_Problem statement_. Output only this range of the data below: the line that contains "Batasan yang berlaku" through the final line, both ends included, each retyped exactly.

_Data records_.
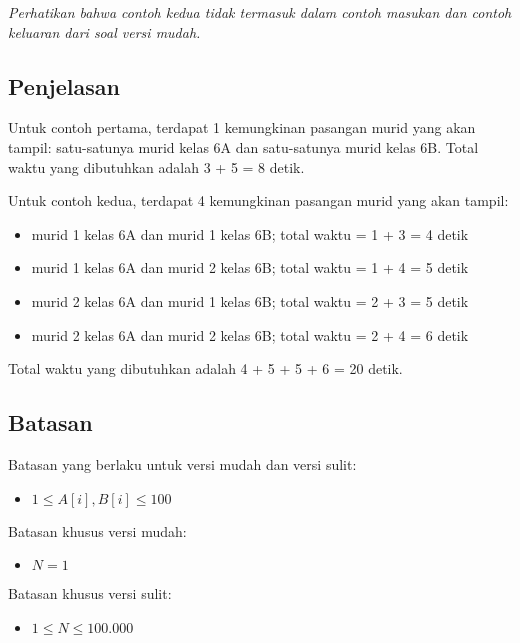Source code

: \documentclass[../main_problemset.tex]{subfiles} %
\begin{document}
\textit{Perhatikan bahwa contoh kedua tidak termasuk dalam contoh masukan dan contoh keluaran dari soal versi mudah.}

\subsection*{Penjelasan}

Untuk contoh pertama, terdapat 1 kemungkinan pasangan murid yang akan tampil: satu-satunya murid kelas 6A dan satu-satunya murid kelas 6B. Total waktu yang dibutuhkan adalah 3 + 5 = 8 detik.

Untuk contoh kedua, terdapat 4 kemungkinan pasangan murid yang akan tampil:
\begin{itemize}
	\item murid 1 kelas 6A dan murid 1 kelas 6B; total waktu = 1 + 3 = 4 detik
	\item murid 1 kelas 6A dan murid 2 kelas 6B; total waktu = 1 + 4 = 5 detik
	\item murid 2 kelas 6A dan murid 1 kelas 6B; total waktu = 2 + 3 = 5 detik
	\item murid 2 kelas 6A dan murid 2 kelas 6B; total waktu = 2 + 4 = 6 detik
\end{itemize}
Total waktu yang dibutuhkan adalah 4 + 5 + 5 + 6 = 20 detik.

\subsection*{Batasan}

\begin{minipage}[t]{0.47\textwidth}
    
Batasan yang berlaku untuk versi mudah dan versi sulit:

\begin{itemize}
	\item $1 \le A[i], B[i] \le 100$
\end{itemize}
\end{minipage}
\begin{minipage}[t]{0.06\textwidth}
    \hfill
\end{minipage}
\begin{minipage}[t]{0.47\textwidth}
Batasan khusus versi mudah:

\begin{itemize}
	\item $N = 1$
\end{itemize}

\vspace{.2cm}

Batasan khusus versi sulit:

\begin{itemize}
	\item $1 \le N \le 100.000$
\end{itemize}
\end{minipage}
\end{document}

_Output_.
Batasan yang berlaku untuk versi mudah dan versi sulit:

\begin{itemize}
	\item $1 \le A[i], B[i] \le 100$
\end{itemize}
\end{minipage}
\begin{minipage}[t]{0.06\textwidth}
    \hfill
\end{minipage}
\begin{minipage}[t]{0.47\textwidth}
Batasan khusus versi mudah:

\begin{itemize}
	\item $N = 1$
\end{itemize}

\vspace{.2cm}

Batasan khusus versi sulit:

\begin{itemize}
	\item $1 \le N \le 100.000$
\end{itemize}
\end{minipage}
\end{document}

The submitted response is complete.